Making a point

With weaving, the possibilities really are endless. Whether it’s discovering new methods on a rigid heddle or testing out the complications of a 12-shaft loom, your imagination is the only limitation.

For those, like Jordan who would rather avoid the challenge of a complicated pattern, a simple 4-shaft twill is plenty challenging. This point draft is based on a simple repeat in both the threading and the weaving. Simple can still make a statement, though.

Stay tuned for the finished product.

It all comes out in the wash.

For some, having a large floor loom is not an option, but that doesn’t mean large projects are not. Jordan has a 32″ Leclerc Iris that suits just about any project. This week she made a first attempt at a multi-panel blanket.

This Roughrider fan dream-come-true was was woven in two separate panels, counting each warp shot so that the stripes could be matched up.
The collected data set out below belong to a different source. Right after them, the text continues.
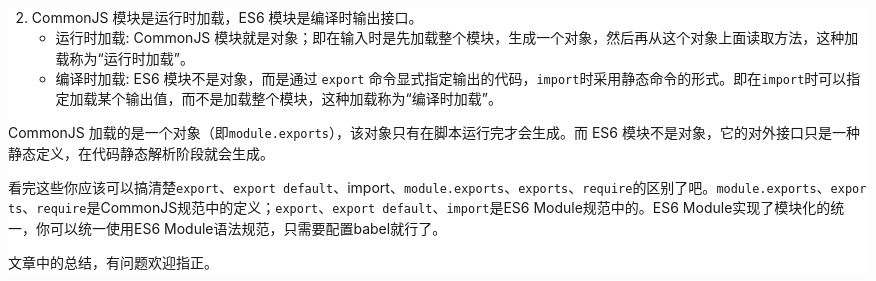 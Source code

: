 2. CommonJS 模块是运行时加载，ES6 模块是编译时输出接口。
   - 运行时加载: CommonJS 模块就是对象；即在输入时是先加载整个模块，生成一个对象，然后再从这个对象上面读取方法，这种加载称为“运行时加载”。
   - 编译时加载: ES6 模块不是对象，而是通过 `export` 命令显式指定输出的代码，`import`时采用静态命令的形式。即在`import`时可以指定加载某个输出值，而不是加载整个模块，这种加载称为“编译时加载”。

CommonJS 加载的是一个对象（即`module.exports`），该对象只有在脚本运行完才会生成。而 ES6 模块不是对象，它的对外接口只是一种静态定义，在代码静态解析阶段就会生成。

看完这些你应该可以搞清楚`export`、`export default`、import、`module.exports`、`exports`、`require`的区别了吧。`module.exports`、`exports`、`require`是CommonJS规范中的定义；`export`、`export default`、`import`是ES6 Module规范中的。ES6 Module实现了模块化的统一，你可以统一使用ES6 Module语法规范，只需要配置babel就行了。

 文章中的总结，有问题欢迎指正。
There was a moment of panic when the two pieces weren’t exactly the same length, but once an additional warp thread was stitched through a selvedge on each side and the piece was washed and dried, one would never know without looking closely.

The finished piece.
Is this going to work?
On the loom.

Insta-what?

We have Instagram! For many members, social media isn’t something we spend a lot of time with, but we understand that in times when people are unable to come to us to see our work, we have to find ways to go out and promote our craft.

Behold, Instagram!

Follow us @chilliwackspinnersandweavers and if you’re a member, send photos of your projects to Jordan to have your work posted.

Dye Another Day

The weather cooperated perfectly for our annual Dye Day hosted by Louise H. A rainbow could be found in the dye pots and the ladies with their wheels found under the shade of a big maple tree.
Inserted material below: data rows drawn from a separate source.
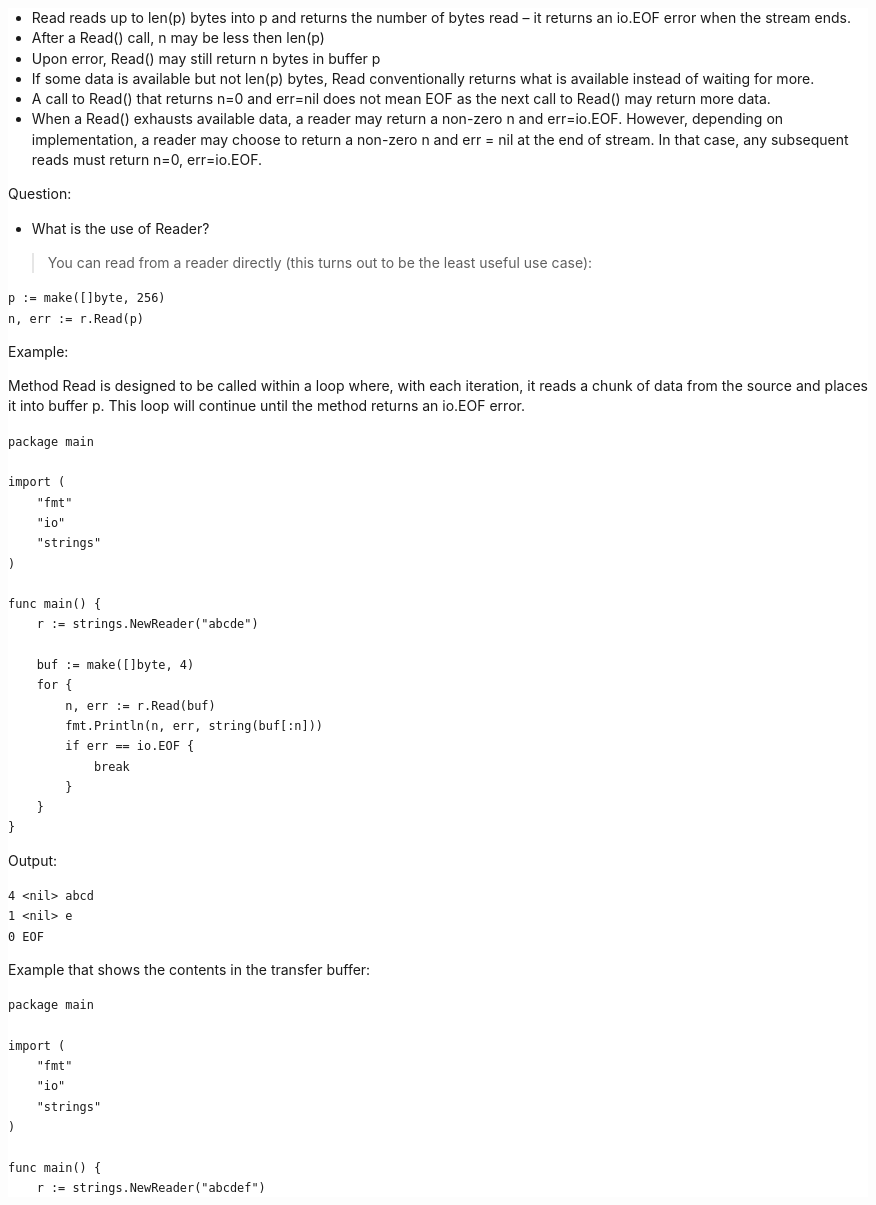 - Read reads up to len(p) bytes into p and returns the number of bytes read – it returns an io.EOF error when the stream ends.
- After a Read() call, n may be less then len(p)
- Upon error, Read() may still return n bytes in buffer p
- If some data is available but not len(p) bytes, Read conventionally returns what is available instead of waiting for more.
- A call to Read() that returns n=0 and err=nil does not mean EOF as the next call to Read() may return more data.
- When a Read() exhausts available data, a reader may return a non-zero n and err=io.EOF. However, depending on implementation, a reader may choose to return a non-zero n and err = nil at the end of stream. In that case, any subsequent reads must return n=0, err=io.EOF.

Question:

- What is the use of Reader?
> You can read from a reader directly (this turns out to be the least useful use case):
```
p := make([]byte, 256)
n, err := r.Read(p)
```
Example: 

 Method Read is designed to be called within a loop where, with each iteration, it reads a chunk of data from the source and places it into buffer p. This loop will continue until the method returns an io.EOF error.
```
package main

import (
	"fmt"
	"io"
	"strings"
)

func main() {
	r := strings.NewReader("abcde")

	buf := make([]byte, 4)
	for {
		n, err := r.Read(buf)
		fmt.Println(n, err, string(buf[:n]))
		if err == io.EOF {
			break
		}
	}
}
```
Output:
```
4 <nil> abcd
1 <nil> e
0 EOF 
```
Example that shows the contents in the transfer buffer:
```
package main

import (
	"fmt"
	"io"
	"strings"
)

func main() {
	r := strings.NewReader("abcdef")

```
Jude, of Ewesful Creations, was kind enough to bring a pile of her custom dyed fibre for the rest of us to pick through and purchase.
What’s a beautiful day without treats to go with it?
Who doesn’t want to just roll around in this pile of gorgeous fibre?

Chunky to Chunky

To the spinning purist, it may seem a sacrilege to spin anything other than natural fibres. But to new spinners or those who may not have access to quality prepared fibres, the advent of super chunky yarn has opened up new avenues of hand spinning.

This yarn is made from 90% acrylic/10% wool super chunky roving. The wool content makes it easy to spin and the acrylic makes it machine washable.
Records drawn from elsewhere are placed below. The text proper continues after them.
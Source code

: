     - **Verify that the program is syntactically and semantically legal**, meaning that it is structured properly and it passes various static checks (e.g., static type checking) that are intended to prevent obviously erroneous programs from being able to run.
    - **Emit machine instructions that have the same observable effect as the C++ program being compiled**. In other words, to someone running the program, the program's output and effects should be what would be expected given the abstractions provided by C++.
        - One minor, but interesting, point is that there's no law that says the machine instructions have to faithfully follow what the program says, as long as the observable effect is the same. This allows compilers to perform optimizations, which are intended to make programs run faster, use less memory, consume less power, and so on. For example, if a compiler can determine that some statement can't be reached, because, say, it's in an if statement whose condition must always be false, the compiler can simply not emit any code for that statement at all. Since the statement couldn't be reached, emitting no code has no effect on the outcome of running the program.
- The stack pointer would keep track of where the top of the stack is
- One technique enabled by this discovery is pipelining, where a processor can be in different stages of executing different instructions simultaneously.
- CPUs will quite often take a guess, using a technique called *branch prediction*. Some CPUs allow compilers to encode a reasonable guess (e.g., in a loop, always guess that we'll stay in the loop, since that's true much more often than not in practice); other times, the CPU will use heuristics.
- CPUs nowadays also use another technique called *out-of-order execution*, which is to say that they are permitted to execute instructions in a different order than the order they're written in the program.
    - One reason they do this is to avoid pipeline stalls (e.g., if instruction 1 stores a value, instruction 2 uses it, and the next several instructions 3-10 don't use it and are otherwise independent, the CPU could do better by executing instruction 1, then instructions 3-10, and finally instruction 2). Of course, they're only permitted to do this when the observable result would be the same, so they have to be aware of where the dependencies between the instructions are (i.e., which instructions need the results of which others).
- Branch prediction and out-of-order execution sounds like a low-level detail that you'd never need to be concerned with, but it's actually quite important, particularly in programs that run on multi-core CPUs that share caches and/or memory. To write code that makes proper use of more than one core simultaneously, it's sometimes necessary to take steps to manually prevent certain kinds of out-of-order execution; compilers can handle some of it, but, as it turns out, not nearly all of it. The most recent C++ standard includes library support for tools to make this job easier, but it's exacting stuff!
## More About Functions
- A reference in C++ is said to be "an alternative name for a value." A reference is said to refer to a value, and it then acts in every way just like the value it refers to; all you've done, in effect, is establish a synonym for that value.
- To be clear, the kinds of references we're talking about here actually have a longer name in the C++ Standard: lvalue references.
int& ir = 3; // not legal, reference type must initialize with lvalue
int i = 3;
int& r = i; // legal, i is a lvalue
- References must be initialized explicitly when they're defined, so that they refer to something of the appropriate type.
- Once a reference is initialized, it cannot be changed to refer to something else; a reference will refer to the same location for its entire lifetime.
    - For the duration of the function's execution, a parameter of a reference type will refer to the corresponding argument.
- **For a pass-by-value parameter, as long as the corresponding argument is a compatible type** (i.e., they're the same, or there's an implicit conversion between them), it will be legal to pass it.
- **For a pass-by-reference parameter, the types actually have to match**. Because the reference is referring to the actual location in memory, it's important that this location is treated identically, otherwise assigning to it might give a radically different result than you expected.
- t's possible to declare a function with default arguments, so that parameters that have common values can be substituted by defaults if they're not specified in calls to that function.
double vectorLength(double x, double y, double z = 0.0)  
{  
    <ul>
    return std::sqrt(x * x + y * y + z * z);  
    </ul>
From super chunky yarn to a super chunky plaid, this little baby blanket should see a lot of use both because of its design as well as the fibre it’s made with.

We Can Weave a Rainbow

With the amount of work involved in warping our 60″ loom, most people do projects in groups. Each weaver in the group contributes fibre for the warp and comes up with their own weft. Someday soon, this pile will turn into a lovely warp. Each blanket that comes off the loom will look completely different despite having the same warp.

Quarantine Stash Busting

Jenny has taken advantage of being stuck at home to work through some fibre that has been taking up valuable stash room for over 20 years!

This set of placemats and coordinating table runner are creatively woven to show one side coloured and the other black.

As always, Jenny’s finishing is immaculate.

A Little Time on Our Hands

What does one do with a big stash of handspun yarn and a lot of spare time? Learn something new of course!

Louise O. has taken the time to teach herself a new skill in knitting mittens. We love the fun colours and the way the yarn self-stripes. Our craft ensures that no two pairs will ever be the same.